Wednesday, 30 January 2008
I've just had an MSN conversation with fellow GrammarBlogger Tom and I feel like sharing.
Tom: in this context, would you put 'yes' and 'no' in quotation marks:Yep, I know: we're sad.
Tom: It's a simple question and usually can be answered with a yes or no.
Tom: right - Paul and Mike both concur here
Gez: that's ok. if it offends you stylistically, I don't think there is a problem leaving them out
Tom: that's a good point
Tom: I suppose it's essentially treating 'yes' and 'no' as nouns
Gez: says: no, you are quoting
Gez: says: eg say, "yes, Paul"
Gez: says: There is a case for it as they are not part of the sentence in that context. But don't lose sleep over it if you don't want them in.

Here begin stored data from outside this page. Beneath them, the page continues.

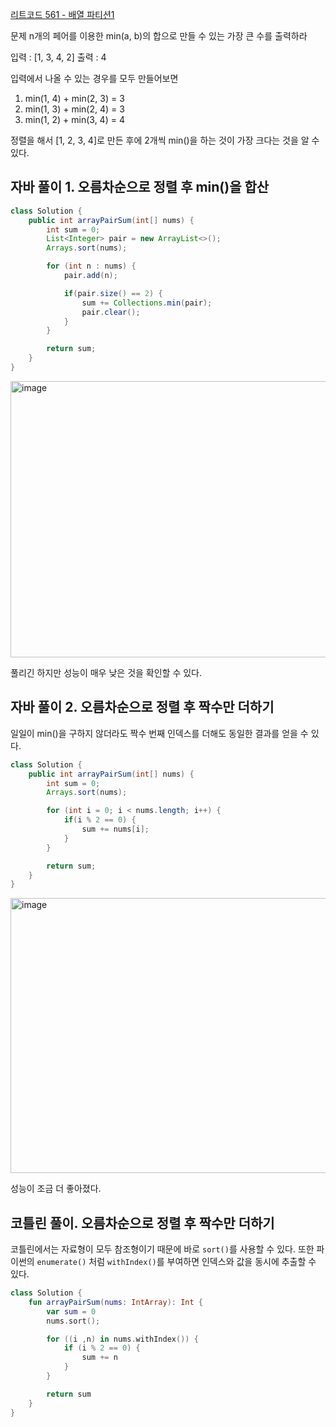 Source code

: [리트코드 561 - 배열 파티션1]([https://leetcode.com/problems/trapping-rain-water/](https://leetcode.com/problems/array-partition/description/))

문제 n개의 페어를 이용한 min(a, b)의 합으로 만들 수 있는 가장 큰 수를 출력하라

입력 : [1, 3, 4, 2] 
출력 : 4

입력에서 나올 수 있는 경우를 모두 만들어보면
1. min(1, 4) + min(2, 3) = 3
2. min(1, 3) + min(2, 4) = 3
3. min(1, 2) + min(3, 4) = 4
   
정렬을 해서 [1, 2, 3, 4]로 만든 후에 2개씩 min()을 하는 것이 가장 크다는 것을 알 수 있다. 

## 자바 풀이 1. 오름차순으로 정렬 후 min()을 합산

```java
class Solution {
    public int arrayPairSum(int[] nums) {
        int sum = 0;
        List<Integer> pair = new ArrayList<>();
        Arrays.sort(nums);

        for (int n : nums) {
            pair.add(n);

            if(pair.size() == 2) {
                sum += Collections.min(pair);
                pair.clear();
            }
        }

        return sum;
    }
}
```

<img width="678" height="442" alt="image" src="https://github.com/user-attachments/assets/ea760448-d419-4dec-b7cf-b83d04922f82" />

풀리긴 하지만 성능이 매우 낮은 것을 확인할 수 있다.

## 자바 풀이 2. 오름차순으로 정렬 후 짝수만 더하기
일일이 min()을 구하지 않더라도 짝수 번째 인덱스를 더해도 동일한 결과를 얻을 수 있다.

```java
class Solution {
    public int arrayPairSum(int[] nums) {
        int sum = 0;
        Arrays.sort(nums);

        for (int i = 0; i < nums.length; i++) {
            if(i % 2 == 0) {
                sum += nums[i];
            }
        }

        return sum;
    }
}
```

<img width="681" height="440" alt="image" src="https://github.com/user-attachments/assets/ad57f0dd-32c1-468e-a93d-dcce056f96bf" />

성능이 조금 더 좋아졌다.

## 코틀린 풀이. 오름차순으로 정렬 후 짝수만 더하기
코틀린에서는 자료형이 모두 참조형이기 때문에 바로 `sort()`를 사용할 수 있다.
또한 파이썬의 `enumerate()` 처럼 `withIndex()`를 부여하면 인덱스와 값을 동시에 추출할 수 있다.


```kotlin
class Solution {
    fun arrayPairSum(nums: IntArray): Int {
        var sum = 0
        nums.sort();

        for ((i ,n) in nums.withIndex()) {
            if (i % 2 == 0) {
                sum += n
            }
        }

        return sum
    }
}
```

Tom says: I think it's a fairly unique usage : the idea of a yes and a no as nouns - I don't think it works for other words
Tom: I'm going to leave them out
Gez: I works when ever you talk about words.
Gez: Pronounce the T in waiting
Tom: I disagree - in this instance I think 'yes' is a synonym for a nod
Gez: Tom puts the 'wit' in 'fuckwit'. Andy provides the 'fuck'.
Tom: yeah - but I think you need the speech marks there
Tom: you're clearly talking about the words themselves
Gez: really? same argument different case
Tom: rather than the concept of a yes
Regular contributor and twitter friend Aliya has got in touch to voice her discontent at being confronted with a grammatical error when attempting to sign up to Zlio, a web 2.0 shop thingy-ma-bob. Yes, that's the technical description.
"Please confirm informations bellow."
I really like this. I can imagine people yelling their email addresses at the screen, eager to try this new-fangled, web-based, voice recognition technology. Also, the pluralisation of uncountable nouns such as 'information', 'luck' and 'money' always makes me smile, I don't know why.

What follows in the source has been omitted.